4. A sentence within the limits of the statute is in the discretion of the trial judge and can not be changed by the appellate court. Newman v. United States, 4 Cir., 299 F. 128(7); Maresca et al. v. United States, 2 Cir., 277 F. 727(1); Lonergan v. United States, 8 Cir., 287 F. 538; United States v. Siden, D.C., 293 F. 422(7).

Even if the other assignments of error had not been abandoned in the brief, they are not meritorious.

5. The argument of the United States Attorney complained of was not improper. There was evidence that the note passed to the witness Magee was identical with the other two, except as to serial number and was made from the same plate; that it was passed on the same night the others were passed and was passed in the purchase of gasoline as were the others. Although the passing of that note was not charged in the indictment, the court properly permitted the witness to testify that defendant passed it and that witness took down the license number of the car which, according to other evidence, belonged to defendant.
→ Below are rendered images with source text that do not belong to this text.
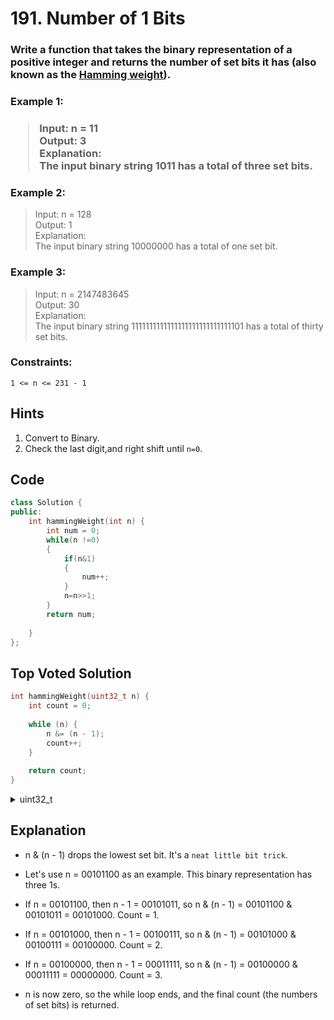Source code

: # 191. Number of 1 Bits

### Write a function that takes the binary representation of a positive integer and returns the number of  set bits it has (also known as the [Hamming weight](https://en.wikipedia.org/wiki/Hamming_weight)).

 

<h3><strong>Example 1:</strong><h3>

> Input: n = 11<br>
Output: 3<br>
Explanation:<br>
The input binary string 1011 has a total of three set bits.<br>

<h3><strong>Example 2:</strong></h3>

> Input: n = 128<br>
Output: 1<br>
Explanation:<br>
The input binary string 10000000 has a total of one set bit.<br>

<h3><strong>Example 3:</strong></h3>

> Input: n = 2147483645<br>
Output: 30<br>
Explanation:<br>
The input binary string 1111111111111111111111111111101 has a total of thirty set bits.<br>

### Constraints:

`1 <= n <= 231 - 1`

## Hints
1. Convert to Binary.
2. Check the last digit,and right shift until `n=0`.

## Code 
```cpp
class Solution {
public:
    int hammingWeight(int n) {
        int num = 0;
        while(n !=0)
        {
            if(n&1)
            {
                num++;
            }
            n=n>>1;
        }
        return num;
        
    }
};
```
## Top Voted Solution

```cpp
int hammingWeight(uint32_t n) {
    int count = 0;
    
    while (n) {
        n &= (n - 1);
        count++;
    }
    
    return count;
}
```
<details>
 <summary>uint32_t</summary>

### unsigned 32 bit integers

`uint32_t` is for unsigned 32 bit integers, meaning it stores values between 0 and 4294967295 and int32_t is for signed 32 bit integers, meaning it stores values between -2147483648 and 2147483647.
</details>

## Explanation

- n & (n - 1) drops the lowest set bit. It's a `neat little bit trick`.

- Let's use n = 00101100 as an example. This binary representation has three 1s.

- If n = 00101100, then n - 1 = 00101011, so n & (n - 1) = 00101100 & 00101011 = 00101000. Count = 1.

- If n = 00101000, then n - 1 = 00100111, so n & (n - 1) = 00101000 & 00100111 = 00100000. Count = 2.

- If n = 00100000, then n - 1 = 00011111, so n & (n - 1) = 00100000 & 00011111 = 00000000. Count = 3.

- n is now zero, so the while loop ends, and the final count (the numbers of set bits) is returned.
Early in the trial the court did exclude the testimony of that witness and the note testified about. Later, substantially the same testimony was given by the witness and the note offered again in evidence. The court excluded the note but not the testimony. Still later, the court admitted the note. The statement of the court made clear that the testimony and the note were admitted and the purpose for which they were admitted. That testimony was admissible as bearing on both guilty knowledge and alibi. The evidence being in, it was not improper for counsel to base an argument on it.

6. As to admitting evidence of other crimes, it may be said that no evidence is pointed out to support the assignment relating to automobile theft. A Government witness did testify to a statement made by the defendant to the effect that at one time he came into possession of some counterfeit bills in a gambling game without knowing they were counterfeit and gave them to his wife, who innocently passed them. That testimony was not objected to and the defendant as a witness gave substantially the same testimony.

7. The motion in arrest of judgment was not good. Each count, on which conviction was had, alleged that defendant passed a described counterfeit note to a named person, "unlawfully, knowingly, wilfully and feloniously, with intent to defraud the United States of America and any other person to whom the same might be passed." That language is sufficient, after verdict, to charge knowledge that the note was counterfeit. Graffi v. United States, 7 Cir., 22 F.2d 593; United States v. Chase, C.C., 27 F. 807; United States v. Clark, C.C., 37 F. 106; Blake v. United States, 1 Cir., 71 F. 286(6); United States v. Nathan, D.C., 61 F. 936; Rosen v. United States, 161 U.S. 29, 16 S.Ct. 434, 480, 40 L.Ed. 606; Price v. United States, 165 U.S. 311, 17 S.Ct. 366, 41 L.Ed. 727; Dunbar v. United States, 156 U.S. 185, 15 S.Ct. 325, 39 L.Ed. 390; 35 C.J. p. 918; 31 C.J. p. 696.

The record presents no reversible error and the judgment is, therefore, affirmed.